Exercise objective:
A word-for-word copy of the records below is required.

Dataset entries
::::::::::

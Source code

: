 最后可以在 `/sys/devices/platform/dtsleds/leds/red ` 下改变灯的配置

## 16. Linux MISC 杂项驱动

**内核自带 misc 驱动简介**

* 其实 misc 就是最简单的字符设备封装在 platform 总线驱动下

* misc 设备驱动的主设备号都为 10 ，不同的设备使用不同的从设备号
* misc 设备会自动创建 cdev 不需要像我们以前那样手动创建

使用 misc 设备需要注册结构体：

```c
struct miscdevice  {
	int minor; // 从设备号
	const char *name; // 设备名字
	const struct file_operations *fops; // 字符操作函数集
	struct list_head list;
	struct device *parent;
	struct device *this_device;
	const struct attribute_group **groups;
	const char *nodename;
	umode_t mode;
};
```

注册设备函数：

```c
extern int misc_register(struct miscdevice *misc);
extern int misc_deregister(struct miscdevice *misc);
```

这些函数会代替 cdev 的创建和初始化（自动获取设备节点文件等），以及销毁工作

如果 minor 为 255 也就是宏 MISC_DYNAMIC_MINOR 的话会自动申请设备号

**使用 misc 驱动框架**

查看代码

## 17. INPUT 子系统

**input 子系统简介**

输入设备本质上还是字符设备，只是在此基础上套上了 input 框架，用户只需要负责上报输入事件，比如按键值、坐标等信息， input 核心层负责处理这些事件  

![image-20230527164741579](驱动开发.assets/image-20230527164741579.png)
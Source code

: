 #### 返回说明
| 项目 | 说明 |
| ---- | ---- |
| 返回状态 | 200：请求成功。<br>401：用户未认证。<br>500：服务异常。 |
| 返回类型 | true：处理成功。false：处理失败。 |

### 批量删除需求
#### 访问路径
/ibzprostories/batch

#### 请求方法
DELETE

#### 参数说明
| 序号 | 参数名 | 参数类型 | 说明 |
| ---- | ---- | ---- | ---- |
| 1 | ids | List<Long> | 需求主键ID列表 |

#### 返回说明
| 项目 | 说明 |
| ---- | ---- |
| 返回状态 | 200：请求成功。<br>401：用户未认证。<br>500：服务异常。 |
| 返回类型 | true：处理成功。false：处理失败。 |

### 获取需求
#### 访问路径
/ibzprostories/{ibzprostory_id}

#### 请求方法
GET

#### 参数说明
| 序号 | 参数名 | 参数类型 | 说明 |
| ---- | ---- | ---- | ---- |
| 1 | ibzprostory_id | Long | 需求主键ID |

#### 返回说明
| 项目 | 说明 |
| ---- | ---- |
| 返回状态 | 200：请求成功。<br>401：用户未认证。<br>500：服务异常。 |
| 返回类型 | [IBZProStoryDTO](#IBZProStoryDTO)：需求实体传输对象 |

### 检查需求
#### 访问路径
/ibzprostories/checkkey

::::::::::

Solution to this exercise:
Source code

: 最后可以在 `/sys/devices/platform/dtsleds/leds/red ` 下改变灯的配置

## 16. Linux MISC 杂项驱动

**内核自带 misc 驱动简介**

* 其实 misc 就是最简单的字符设备封装在 platform 总线驱动下

* misc 设备驱动的主设备号都为 10 ，不同的设备使用不同的从设备号
* misc 设备会自动创建 cdev 不需要像我们以前那样手动创建

使用 misc 设备需要注册结构体：

```c
struct miscdevice  {
	int minor; // 从设备号
	const char *name; // 设备名字
	const struct file_operations *fops; // 字符操作函数集
	struct list_head list;
	struct device *parent;
	struct device *this_device;
	const struct attribute_group **groups;
	const char *nodename;
	umode_t mode;
};
```

注册设备函数：

```c
extern int misc_register(struct miscdevice *misc);
extern int misc_deregister(struct miscdevice *misc);
```

这些函数会代替 cdev 的创建和初始化（自动获取设备节点文件等），以及销毁工作

如果 minor 为 255 也就是宏 MISC_DYNAMIC_MINOR 的话会自动申请设备号

**使用 misc 驱动框架**

查看代码

## 17. INPUT 子系统

**input 子系统简介**

输入设备本质上还是字符设备，只是在此基础上套上了 input 框架，用户只需要负责上报输入事件，比如按键值、坐标等信息， input 核心层负责处理这些事件  

![image-20230527164741579](驱动开发.assets/image-20230527164741579.png)
Source code

: #### 返回说明
| 项目 | 说明 |
| ---- | ---- |
| 返回状态 | 200：请求成功。<br>401：用户未认证。<br>500：服务异常。 |
| 返回类型 | true：处理成功。false：处理失败。 |

### 批量删除需求
#### 访问路径
/ibzprostories/batch

#### 请求方法
DELETE

#### 参数说明
| 序号 | 参数名 | 参数类型 | 说明 |
| ---- | ---- | ---- | ---- |
| 1 | ids | List<Long> | 需求主键ID列表 |

#### 返回说明
| 项目 | 说明 |
| ---- | ---- |
| 返回状态 | 200：请求成功。<br>401：用户未认证。<br>500：服务异常。 |
| 返回类型 | true：处理成功。false：处理失败。 |

### 获取需求
#### 访问路径
/ibzprostories/{ibzprostory_id}

#### 请求方法
GET

#### 参数说明
| 序号 | 参数名 | 参数类型 | 说明 |
| ---- | ---- | ---- | ---- |
| 1 | ibzprostory_id | Long | 需求主键ID |

#### 返回说明
| 项目 | 说明 |
| ---- | ---- |
| 返回状态 | 200：请求成功。<br>401：用户未认证。<br>500：服务异常。 |
| 返回类型 | [IBZProStoryDTO](#IBZProStoryDTO)：需求实体传输对象 |

### 检查需求
#### 访问路径
/ibzprostories/checkkey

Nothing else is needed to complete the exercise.